The drones from your hives will not mate with the queens from your apiary. Drones fly for approx 20 mins to a DCA. Queens fly for 30 mins to a DCA. Drones have to wait 20 mins in the DCA and hope to get lucky and then have to fly back to re-fuel. Queens only need to be in the DCA for a couple of minutes and then return to their hive. Hence drones fly approx 1000 to 1500 m to a DCA. Queens fly up to 3 km to a DCA. It is God's way of ensuring that they don't mate with their drones or closely related drones. Finman is correct that a few hives do not produce enough drones to really alter the balance in an area. All beeks should cull drones from difficult hives. Remember that your queens will hold the semen of hopefully 15 or more drones, (unless you II).If you are going to open mate queens you have to rely on pot luck or be able to saturate an area of 3 km around your queens with desired drones. Alternatively you could use an Island to mate them(Sorry is this being banged to death on another thread??)
 
The drones from your hives will not mate with the queens from your apiary.

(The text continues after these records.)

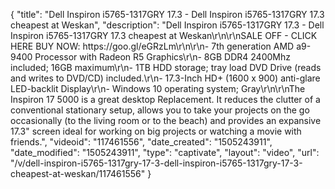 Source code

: {
    "title": "Dell Inspiron i5765-1317GRY 17.3 - Dell Inspiron i5765-1317GRY 17.3 cheapest at Weskan",
    "description": "Dell Inspiron i5765-1317GRY 17.3 - Dell Inspiron i5765-1317GRY 17.3 cheapest at Weskan\r\n\r\nSALE OFF - CLICK HERE BUY NOW: https:\/\/goo.gl\/eGRzLm\r\n\r\n- 7th generation AMD a9-9400 Processor with Radeon R5 Graphics\r\n- 8GB DDR4 2400Mhz included; 16GB maximum\r\n- 1TB HDD storage; tray load DVD Drive (reads and writes to DVD\/CD) included.\r\n- 17.3-Inch HD+ (1600 x 900) anti-glare LED-backlit Display\r\n- Windows 10 operating system; Gray\r\n\r\nThe Inspiron 17 5000 is a great desktop Replacement. It reduces the clutter of a conventional stationary setup, allows you to take your projects on the go occasionally (to the living room or to the beach) and provides an expansive 17.3&quot; screen ideal for working on big projects or watching a movie with friends.",
    "videoid": "117461556",
    "date_created": "1505243911",
    "date_modified": "1505243911",
    "type": "captivate",
    "layout": "video",
    "url": "\/v\/dell-inspiron-i5765-1317gry-17-3-dell-inspiron-i5765-1317gry-17-3-cheapest-at-weskan\/117461556"
} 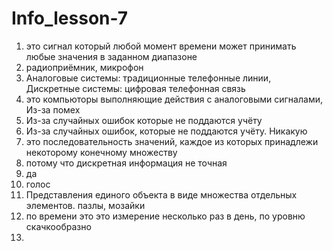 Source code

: # Info_lesson-7 
1. это сигнал который любой момент времени может принимать любые значения в заданном диапазоне
2. радиоприëмник, микрофон
3. Аналоговые системы: традиционные телефонные линии, Дискретные системы: цифровая телефонная связь
4. это компьюторы выполняющие действия с аналоговыми сигналами, Из-за помех
5. Из-за случайных ошибок которые не поддаются учёту
6. Из-за случайных ошибок, которые не поддаются учёту. Никакую
7. это последовательность значений, каждое из которых принадлежи некоторому конечному множеству
8. потому что дискретная информация не точная
9. да
10. голос
11. Представления единого объекта в виде множества отдельных элементов. пазлы, мозайки
12. по времени это это измерение несколько раз в день, по уровню скачкообразно
13. 
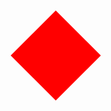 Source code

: <!DOCTYPE html>
<html lang="es">
<head>
  <meta charset="UTF-8">
  <meta name="viewport" content="width=device-width, initial-scale=1.0">
  <title>Corazón Animado</title>
  <style>
    .heart {
      width: 100px;
      height: 100px;
      position: relative;
      background-color: red;
      transform: rotate(45deg);
      animation: heartbeat 1s infinite;
    }

    .heart::before,
    .heart::after {
      content: "";
      width: 100px;
      height: 100px;
      background-color: red;
      border-radius: 50%;
      position: absolute;
    }

    .heart::before {
      top: -50px;
      left: 0;
    }

    .heart::after {
      left: 50px;
      top: 0;
    }

    @keyframes heartbeat {
      0%, 100% {
        transform: scale(1) rotate(45deg);
      }
      50% {
        transform: scale(1.2) rotate(45deg);
      }
    }
  </style>
</head>
<body>
  <div class="heart"></div>
</body>
</html> 
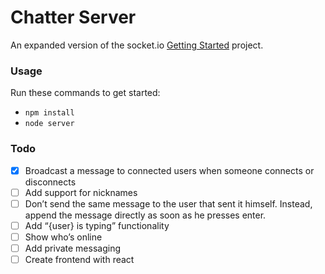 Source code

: # Chatter Server

An expanded version of the socket.io [Getting Started](http://socket.io/get-started/chat/) project.

### Usage

Run these commands to get started:

* `npm install`
* `node server`

### Todo

- [x] Broadcast a message to connected users when someone connects or disconnects
- [ ] Add support for nicknames
- [ ] Don’t send the same message to the user that sent it himself. Instead, append the message directly as soon as he presses enter.
- [ ] Add “{user} is typing” functionality
- [ ] Show who’s online
- [ ] Add private messaging
- [ ] Create frontend with react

Why does a hive with a virgin queen keep all of their drones in late summer early autumn if they are of no use to them, as they will not mate with the virgin from their own hive?
 
Why does a hive with a virgin queen keep all of their drones in late summer early autumn if they are of no use to them, as they will not mate with the virgin from their own hive?

Like all other creatures: Spread genes!

In natural hives 1/4 of brood combs are for drones.

.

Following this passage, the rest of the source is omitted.